March 14, 2019, 12:55 PMUpdated: March 14, 2019, 8:55 PM

A Stanford University student who was named as a lead plaintiff in a lawsuit against a number of universities involved in the admissions-bribery scandal has been dropped from the case.

The original March 13 complaint was the first to be filed over a college cheating scandal in which parents, coaches, and college administrators at highly-selective universities allegedly conspired to gain admission of students through the payment of bribes and other inducements.

Lawyers for the students amended the complaint March 14 to add students who were denied admission to the highly-selective schools and instead attended less selective universities.

The students say in their complaint filed in the U.S. District Court for the Northern District of California that they were denied a fair opportunity to apply for admission at USC, Stanford University, the University of Texas at Austin, and other colleges.

A complaint originally filed in the case claimed that two Stanford students--Erica Olsen and Kalea Woods--were denied admission at Yale and USC. The amendment removing Olsen came less than 24 hours after the lawsuit was filed and may reflect a legal weakness noted by a class action attorney.

“It seems premature to say a Stanford degree was devalued and that you could prove devaluation on a class wide basis,” Steve Berman, managing partner of Hagens Berman Sobol Shapiro, a prominent national class action law firm, told Bloomberg Law.

“Is a Stanford student who gets a Rhodes suffering from devaluation?” Berman asked. “(Does) a Stanford student who goofs off have a devaluation from his or her efforts or by the scandal?”

They Didn’t Get What They Paid For

But attorneys who filed the lawsuit say they have a case. “The students who filed the complaint didn’t receive what they paid for—to participate in an application process free of fraud. According to the complaint, these schools represented that their admission process would be based on the applicants’ merits, considering their character and performance. Instead, the students allege that what they got was a process tainted by bribes and school officials who failed to assure an honest application process,” a spokeswoman for Zimmerman Reed LLP said.

“It’s a straightforward claim and a simple remedy. The students want their money back. They request that anyone who paid an application fee to any of the eight named universities but was denied admission gets their application fee returned,” she said.

Many of the universities named in the suit didn’t reply to March 14 requests for comment, but the University of Texas at Austin denounced the scheme in a statement sent to Bloomberg Law.

“Like many students and families across the country, we are also outraged that parents, outside actors and university employees may have committed fraud surrounding admissions at universities,” spokesman JB Bird said.

“The University of Texas has a thorough, holistic admissions process,” he said. “The actions alleged by federal prosecutors against one UT employee were not in line with that policy and may have been criminal. They do not reflect our admissions process.”

A spokeswoman for the University of San Diego said the university was looking into the complaint, but didn’t comment further. A spokesman for Stanford said the suit is “under review.”

The Scheme

USC, UCLA, and Stanford are among the universities enmeshed in the criminal case filed by the U.S. Attorney’s Office in Boston.

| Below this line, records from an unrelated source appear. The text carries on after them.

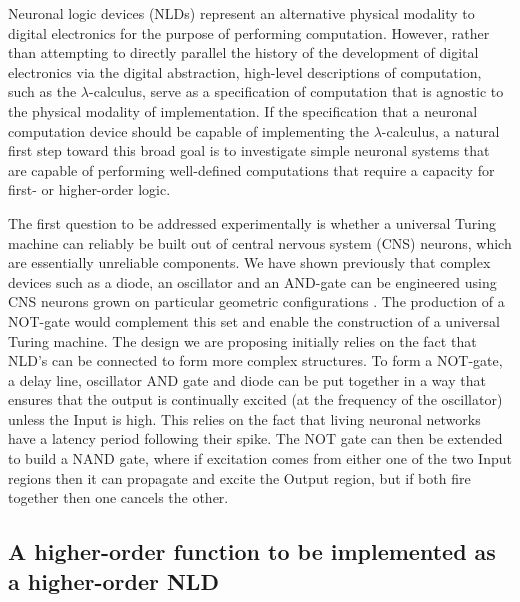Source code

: Neuronal logic devices (NLDs) represent an alternative physical modality
to digital electronics for the purpose of performing computation.
However, rather than attempting to directly parallel the history of the
development of digital electronics via the digital abstraction,
high-level descriptions of computation, such as the
$\lambda$-calculus, serve as a specification
of computation that is agnostic to the physical modality of
implementation. If the specification that a neuronal computation device
should be capable of implementing the
$\lambda$-calculus, a natural first step
toward this broad goal is to investigate simple neuronal systems that
are capable of performing well-defined computations that require a
capacity for first- or higher-order logic.

The first question to be addressed experimentally is whether a universal Turing machine can reliably be built out of central nervous system (CNS) neurons, which are essentially unreliable components. We have shown previously that complex devices such as a diode, an oscillator and an AND-gate can be engineered using CNS neurons grown on particular geometric configurations \cite{Feinerman2008}. The production of a NOT-gate would complement this set and enable the construction of a universal Turing machine.
The design we are proposing initially relies on the fact that NLD's can be connected to form more complex structures. To form a NOT-gate, a delay line, oscillator AND gate and diode can be put together in a way that ensures that the output is continually excited (at the frequency of the oscillator) unless the Input is high. This relies on the fact that living neuronal networks have a latency period following their spike. The NOT gate can then be extended to build a NAND gate, where if excitation comes from either one of the two Input regions then it can propagate and excite the Output region, but if both fire together then one cancels the other.

\subsection{A higher-order function to be implemented as a higher-order NLD}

Prosecutors say some wealthy parents in the scheme were able to claim tax deductions of purported donations funneled through Key Worldwide Foundation, a Newport Beach, Calif.-based nonprofit.

William Singer, a college admissions consultant at the center of the scheme who pleaded guilty to racketeering and other charges March 12, is also named as a defendant in the complaint.

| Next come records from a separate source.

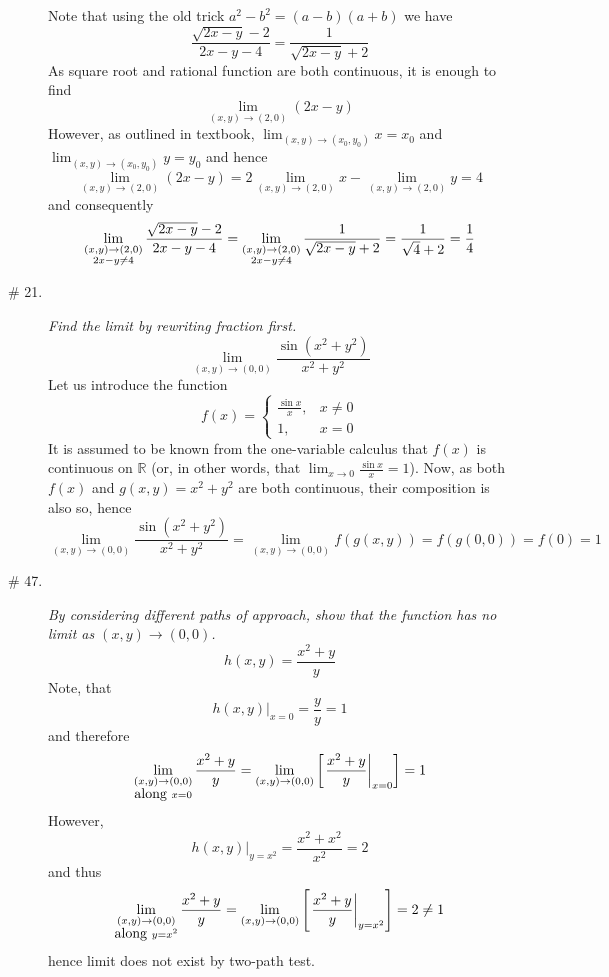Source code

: \documentclass[8pt]{article} %
\begin{document}
\begin{description}
{		Note that using the old trick $a^2-b^2=(a-b)(a+b)$ we have
		\[\frac{\sqrt{2x-y}-2}{2x-y-4}=\frac{1}{\sqrt{2x-y}+2}\]
		As square root and rational function are both continuous, it is enough to find \[\lim_{(x,y)\to(2,0)}(2x-y)\]
		However, as outlined in textbook, $\lim_{(x,y)\to(x_0,y_0)}x=x_0$ and $\lim_{(x,y)\to(x_0,y_0)}y=y_0$ and hence
		\[\lim_{(x,y)\to(2,0)}(2x-y)=2\lim_{(x,y)\to(2,0)}x-\lim_{(x,y)\to(2,0)}y=4\]
		and consequently
		\[\lim_{\begin{subarray}{c}(x,y)\to(2,0)\\2x-y\neq4\end{subarray}}\frac{\sqrt{2x-y}-2}{2x-y-4}
			=\lim_{\begin{subarray}{c}(x,y)\to(2,0)\\2x-y\neq4\end{subarray}}\frac{1}{\sqrt{2x-y}+2}=\frac{
				1}{\sqrt{4}+2}=\frac{1}{4}\]
		}
	\item[\# 21.]{{\it Find the limit by rewriting fraction first.}
		\[\lim_{(x,y)\to(0,0)}\frac{\sin(x^2+y^2)}{x^2+y^2}\]
		Let us introduce the function
		\[f(x)=\left\{\begin{array}{ll}\frac{\sin x}{x},&x\neq 0\\1,&x=0\end{array}\right.\]
		It is assumed to be known from the one-variable calculus that $f(x)$ is continuous on $\mathbb{R}$ (or, in other
		words, that $\lim_{x\to 0}\frac{\sin x}{x}=1$). Now, as both $f(x)$ and $g(x,y)=x^2+y^2$ are both continuous,
		their composition is also so, hence
		\[\lim_{(x,y)\to(0,0)}\frac{\sin(x^2+y^2)}{x^2+y^2}=\lim_{(x,y)\to(0,0)}f(g(x,y))=f(g(0,0))=f(0)=1\]
		}
	\item[\# 47.]{{\it By considering different paths of approach, show that the function has no limit as $(x,y)\to(0,0)$.
		\[h(x,y)=\frac{x^2+y}{y}\]}
		Note, that \[h(x,y)\bigg|_{x=0}=\frac{y}{y}=1\]
		and therefore
		\[\lim_{\begin{subarray}{c}(x,y)\to(0,0)\\\mbox{along }x=0\end{subarray}}\frac{x^2+y}{y}=
			\lim_{(x,y)\to(0,0)}\mysbra{\left.\frac{x^2+y}{y}\right|_{x=0}}=1\]
		However, \[\left.h(x,y)\right|_{y=x^2}=\frac{x^2+x^2}{x^2}=2\]
		and thus
		\[\lim_{\begin{subarray}{c}(x,y)\to(0,0)\\\mbox{along }y=x^2\end{subarray}}\frac{x^2+y}{y}=
			\lim_{(x,y)\to(0,0)}\mysbra{\left.\frac{x^2+y}{y}\right|_{y=x^2}}=2\neq 1\]
		hence limit does not exist by two-path test.
}
\end{description}
\end{document}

Singer facilitated cheating on college entrance examinations at a rate of $15,000 to $75,000 per test, with payments structured as donations to KWF, the class complaint states.

As a result of the alleged fraudulent bribery schemes, “unqualified students found their way into the admissions rolls of highly selective universities, while those students who played by the rules and did not have college-bribing parents were denied admission,” the complaint states.

They also allege their degrees are diminished because of Stanford’s involvement in the alleged scandal.

Olsen, for example, claims that “her degree is now not worth as much as it was before, because prospective employers may now question whether she was admitted to the university on her own merits, versus having rich parents who were willing to bribe school officials.”

The complaint names as defendants USC, Stanford, and Yale, as well as the University of California Los Angeles, the University of San Diego, the University of Texas at Austin, Wake Forest University, and Georgetown University.

Causes of Action: Civil Racketeering, 18 U.S.C. §1962(c); Cal. Consumers Legal Remedies Act, Civil Code §§1750-1784; California Unfair Competition Act, Cal. Bus. and Prof. Code §§17200-17209; negligence

Relief: Compensatory damages with interest; punitive damages; recoupment of admissions fees; claw-back of illegal payments; attorneys’ fees; and court costs

Potential Class Size: The complaint proposes a class comprising all individuals who, between 2012 and 2018, “paid an admission fee to one or more of these universities, with respect to an admission application that was rejected by the university.”

Attorneys: The Medler Law Firm APC and Zimmerman Reed LLP represent the plaintiffs.

The case is Olsen v. Singer, N.D. Cal., No. 19-cv-01351, amended complaint 3/14/19.